True point, but the userspace really has to be crazy to do this.
Currently even after a migration qemu sets the TSC multipliers
before it loads the nested state.
 
I guess this is fair to leave this vmwrite but if you respin this
patch I would appreciate a comment about this case, for the next
guy that wonders the same thing that I did.

Or it would also be a valid solution to remove this vmwrite still and
instead fails if the userspace adjusts tsc scaling while the guest is active.

> 
> > > +
> > >       if (vmx->nested.l1_tpr_threshold != -1)
> > >               vmcs_write32(TPR_THRESHOLD, vmx->nested.l1_tpr_threshold);
> > > 
> > > -     if (kvm_has_tsc_control)
> > > -             decache_tsc_multiplier(vmx);
> > > -
> > >       if (vmx->nested.change_vmcs01_virtual_apic_mode) {
> > >               vmx->nested.change_vmcs01_virtual_apic_mode = false;
> > >               vmx_set_virtual_apic_mode(vcpu);
> > > diff --git a/arch/x86/kvm/vmx/vmx.c b/arch/x86/kvm/vmx/vmx.c
> > > index 4b70431c2edd..bf845a08995e 100644
> > > --- a/arch/x86/kvm/vmx/vmx.c
> > > +++ b/arch/x86/kvm/vmx/vmx.c
> > > @@ -1390,11 +1390,6 @@ void vmx_vcpu_load_vmcs(struct kvm_vcpu *vcpu, int cpu,
> > > 
> > >               vmx->loaded_vmcs->cpu = cpu;
> > >       }
> > > -
> > > -     /* Setup TSC multiplier */
> > > -     if (kvm_has_tsc_control &&
> > > -         vmx->current_tsc_ratio != vcpu->arch.tsc_scaling_ratio)
> > > -             decache_tsc_multiplier(vmx);
> > >  }
> > > 
> > >  /*
> > > @@ -1813,6 +1808,11 @@ static void vmx_write_tsc_offset(struct kvm_vcpu *vcpu, u64 offset)
> > >       vmcs_write64(TSC_OFFSET, offset);
> > >  }
> > > 
> > > +static void vmx_write_tsc_multiplier(struct kvm_vcpu *vcpu, u64 multiplier)
> > > +{
> > > +     vmcs_write64(TSC_MULTIPLIER, multiplier);
> > > +}
> > > +
> > >  /*
> > >   * nested_vmx_allowed() checks whether a guest should be allowed to use VMX
> > >   * instructions and MSRs (i.e., nested VMX).
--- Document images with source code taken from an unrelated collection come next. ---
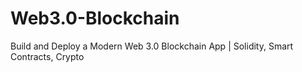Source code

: # Web3.0-Blockchain
Build and Deploy a Modern Web 3.0 Blockchain App | Solidity, Smart Contracts, Crypto
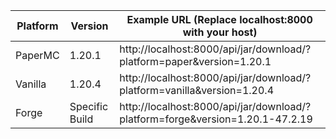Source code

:|  Platform | Version  |  Example URL (Replace localhost:8000 with your host) |
|---|---|---|
| PaperMC  | 1.20.1  | http://localhost:8000/api/jar/download/?platform=paper&version=1.20.1  |
|  Vanilla |  1.20.4 | http://localhost:8000/api/jar/download/?platform=vanilla&version=1.20.4  |
|  Forge |  Specific Build |  http://localhost:8000/api/jar/download/?platform=forge&version=1.20.1-47.2.19 |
Nested VMX is disabled for
> > > @@ -7707,6 +7707,7 @@ static struct kvm_x86_ops vmx_x86_ops __initdata = {
> > >       .get_l2_tsc_offset = vmx_get_l2_tsc_offset,
> > >       .get_l2_tsc_multiplier = vmx_get_l2_tsc_multiplier,
> > >       .write_tsc_offset = vmx_write_tsc_offset,
> > > +     .write_tsc_multiplier = vmx_write_tsc_multiplier,
> > > 
> > >       .load_mmu_pgd = vmx_load_mmu_pgd,
> > > 
> > > diff --git a/arch/x86/kvm/vmx/vmx.h b/arch/x86/kvm/vmx/vmx.h
> > > index aa97c82e3451..3eaa86a0ba3e 100644
> > > --- a/arch/x86/kvm/vmx/vmx.h
> > > +++ b/arch/x86/kvm/vmx/vmx.h
> > > @@ -322,8 +322,6 @@ struct vcpu_vmx {
> > >       /* apic deadline value in host tsc */
> > >       u64 hv_deadline_tsc;
> > > 
> > > -     u64 current_tsc_ratio;
> > > -
> > >       unsigned long host_debugctlmsr;
> > > 
> > >       /*
> > > @@ -532,12 +530,6 @@ static inline struct vmcs *alloc_vmcs(bool shadow)
> > >                             GFP_KERNEL_ACCOUNT);
> > >  }
> > > 
> > > -static inline void decache_tsc_multiplier(struct vcpu_vmx *vmx)
> > > -{
> > > -     vmx->current_tsc_ratio = vmx->vcpu.arch.tsc_scaling_ratio;
> > > -     vmcs_write64(TSC_MULTIPLIER, vmx->current_tsc_ratio);
> > > -}
> > > -
> > >  static inline bool vmx_has_waitpkg(struct vcpu_vmx *vmx)
> > >  {
> > >       return vmx->secondary_exec_control &
> > > diff --git a/arch/x86/kvm/x86.c b/arch/x86/kvm/x86.c
> > > index 801fa1e8e915..c1e14dadad2d 100644
> > > --- a/arch/x86/kvm/x86.c
> > > +++ b/arch/x86/kvm/x86.c
> > > @@ -2179,14 +2179,15 @@ static u32 adjust_tsc_khz(u32 khz, s32 ppm)
> > >       return v;
> > >  }
> > > 
> > > +static void kvm_vcpu_write_tsc_multiplier(struct kvm_vcpu *vcpu, u64 l1_multiplier);
> > > +
> > >  static int set_tsc_khz(struct kvm_vcpu *vcpu, u32 user_tsc_khz, bool scale)
> > >  {
> > >       u64 ratio;
> > > 
> > >       /* Guest TSC same frequency as host TSC? */
> > >       if (!scale) {
> > > -             vcpu->arch.l1_tsc_scaling_ratio = kvm_default_tsc_scaling_ratio;
> > > -             vcpu->arch.tsc_scaling_ratio = kvm_default_tsc_scaling_ratio;
> > > +             kvm_vcpu_write_tsc_multiplier(vcpu, kvm_default_tsc_scaling_ratio);
> > >               return 0;
> > >       }
> > > 
> > > @@ -2212,7 +2213,7 @@ static int set_tsc_khz(struct kvm_vcpu *vcpu, u32 user_tsc_khz, bool scale)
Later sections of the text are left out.